Re: Batch faulting with Cayenne 3

Posted by "Alexander Lamb (dev)" <al...@mac.com>.

> The code below should work. Another way is to use multi-step  
> prefetching on a root of to-many relationship.

Well, that's a good news so we shall probably implement my piece of  
code for most relationships. However, I am afraid I didn't understand  
your second sentence:-(
>
>
>> Now, it would still be cool if we could have batch faulting for the  
>> odd places where we didn't set up the prefetching.
>
> While I used batch faulting in webobjects days and found it quite  
> useful, I could never understand how to make it work predictably  
> (i.e. fault the objects that I care about). I wouldn't object though  
> to somebody (or even myself) implementing it at the framework level  
> if whoever that is could explain me the algorithm used to select  
> which objects to fault. IIRC EOF builds internal "fault chains".  
> Wonder how much overhead this would incur in Cayenne.
I don't think there is a particular order in which the faults are  
fired. Actually, it is not a problem since gradually in a few queries,  
all outstanding faults will be fired. My guess is that upon firing the  
first fault of a to-one registered to batch fault, you simply (ok, not  
that simple:-) look at all entities of same class in the DataContext  
and take the first X to be fired at random. X being the size of the  
batch. Of course, it some how means if there is a to-one which needs  
to be batch faulted it has to be flagged somewhere so you quickly know  
which objects to take into account.
>
> BTW relationship prefetching policies can be specified per JPA spec  
> (and hence will be implemented in Cayenne). However my understanding  
> is that JPA specifies a different kind of prefetch - which  
> attributes/relationships to resolve eagerly when an object is fetched.

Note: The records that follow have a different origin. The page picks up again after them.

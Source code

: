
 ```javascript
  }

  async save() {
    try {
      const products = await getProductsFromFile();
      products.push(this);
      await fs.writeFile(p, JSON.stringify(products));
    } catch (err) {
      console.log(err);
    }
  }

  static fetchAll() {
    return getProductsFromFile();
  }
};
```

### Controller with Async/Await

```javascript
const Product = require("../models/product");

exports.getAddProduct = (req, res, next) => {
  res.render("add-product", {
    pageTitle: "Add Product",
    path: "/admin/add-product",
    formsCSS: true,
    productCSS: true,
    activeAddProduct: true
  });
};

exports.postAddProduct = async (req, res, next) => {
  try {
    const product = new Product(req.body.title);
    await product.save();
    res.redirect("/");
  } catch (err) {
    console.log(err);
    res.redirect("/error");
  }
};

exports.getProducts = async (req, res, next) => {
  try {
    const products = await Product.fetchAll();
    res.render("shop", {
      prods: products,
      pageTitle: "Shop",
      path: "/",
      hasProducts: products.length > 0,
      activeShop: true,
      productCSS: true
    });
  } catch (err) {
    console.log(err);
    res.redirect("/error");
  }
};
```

I am afraid I don't know anything about JPA, but it probably means in  
the future some kind of interface in the modeler to be able to specify  
those prefetches?

Thanks!

Alex

>
>
> Andrus
>
>
>
> On Nov 14, 2007, at 9:33 AM, Alexander Lamb (dev) wrote:
>
>> Well, yes it is possible up to a point.
>>
>> Usually it is through the "to-many" relationship I get my objects.  
>> Some other times it might be through a custom query meaning I have  
>> to do it each time.
>>
>> However, as I said in the second email I sent about prefetching,  
>> the solution is maybe the following:
>>
>> @SuppressWarnings("unchecked")
>> public List<Role> getRoles () {
>>     
>> if 
>> (org 
>> .apache 
>> .cayenne 
>> .Fault.class.isInstance(this.readPropertyDirectly("roles"))) {
>>      Expression exp = ExpressionFactory.matchExp("person", this);
>>      SelectQuery query = new SelectQuery(Role.class, exp);
>>      query.addPrefetch("profile");
>>      query.addPrefetch("person");
>>      List<Role> roles = getObjectContext().performQuery(query);
>>      ToManyList tml = new ToManyList(this,"roles");
>>      tml.addAll(roles);
>>      writePropertyDirectly("roles",tml);
>>    }
>>    return super.getRoles();
>> }
>>
>> The advantage of this is that it does the prefetch but also sets  
>> correctly the "to-many" relationship, meaning it will not refetch  
>> everything if I do an addToRoles or removeFromRoles.
>>
>> If I want to refault the relationship, I do:
>>
>>     
>> if 
>> (org 
>> .apache 
>> .cayenne 
>> .access 
>> .ToManyList.class.isInstance(this.readPropertyDirectly("roles"))) {
>> 	  ((org.apache.cayenne.access.ToManyList)getRoles()).invalidate();
>>    }
>>
>> Is this the correct way of doing it?
>>
>> If so, could there be a way to add this in a generic way to the  
>> model?
>>
>> Now, it would still be cool if we could have batch faulting for the  
>> odd places where we didn't set up the prefetching.
>>
>> Alex
>>
>> Le 14 nov. 07 à 14:45, Andrus Adamchik a écrit :
>>
>>> Can you use prefetching instead? You got a list of users vis some  
>>> sort of query - just add prefetch to that query.
>>>
>>> Andrus
>>>
>>>
>>> On Nov 14, 2007, at 8:11 AM, Alexander Lamb (dev) wrote:
>>>
>>>> Hello list,
>>>>
>>>> One thing is killing performance of our application: it is the  
>>>> resolving of individual to-one faults in lists.
>>>>
>>>> For example, we can have 200 roles each refering to a person.
>>>>
>>>> When we loop through the roles, for each role where we do a  
>>>> role.getPerson() there will be a return trip to the database.
>>>>
>>>> In the EOF days, there was a possibility to define a batch  
>>>> faulting strategy for the entity. In that we would say for  
>>>> example "batch fault 20 for person" and the first time a to-one  
>>>> fault to person from role would be found, it would look in the  
>>>> data context for up to 19 more to build a single SQL statement  
>>>> and fetch in one go the person objects and resolve up to 20 faults.
>>>>
>>>> Is this feature available somewhere in Cayenne 3m2 or planned in  
>>>> the near future?
>>>>
>>>> If not, is there some kind of callback or hook wich would allow  
>>>> us to do the same thing?
>>>>
>>>> Thanks,
>>>>
>>>> Alex
>>>>
>>>
>>
>


Re: Batch faulting with Cayenne 3

Posted by Andrus Adamchik <an...@objectstyle.org>.
The code below should work. Another way is to use multi-step  
prefetching on a root of to-many relationship.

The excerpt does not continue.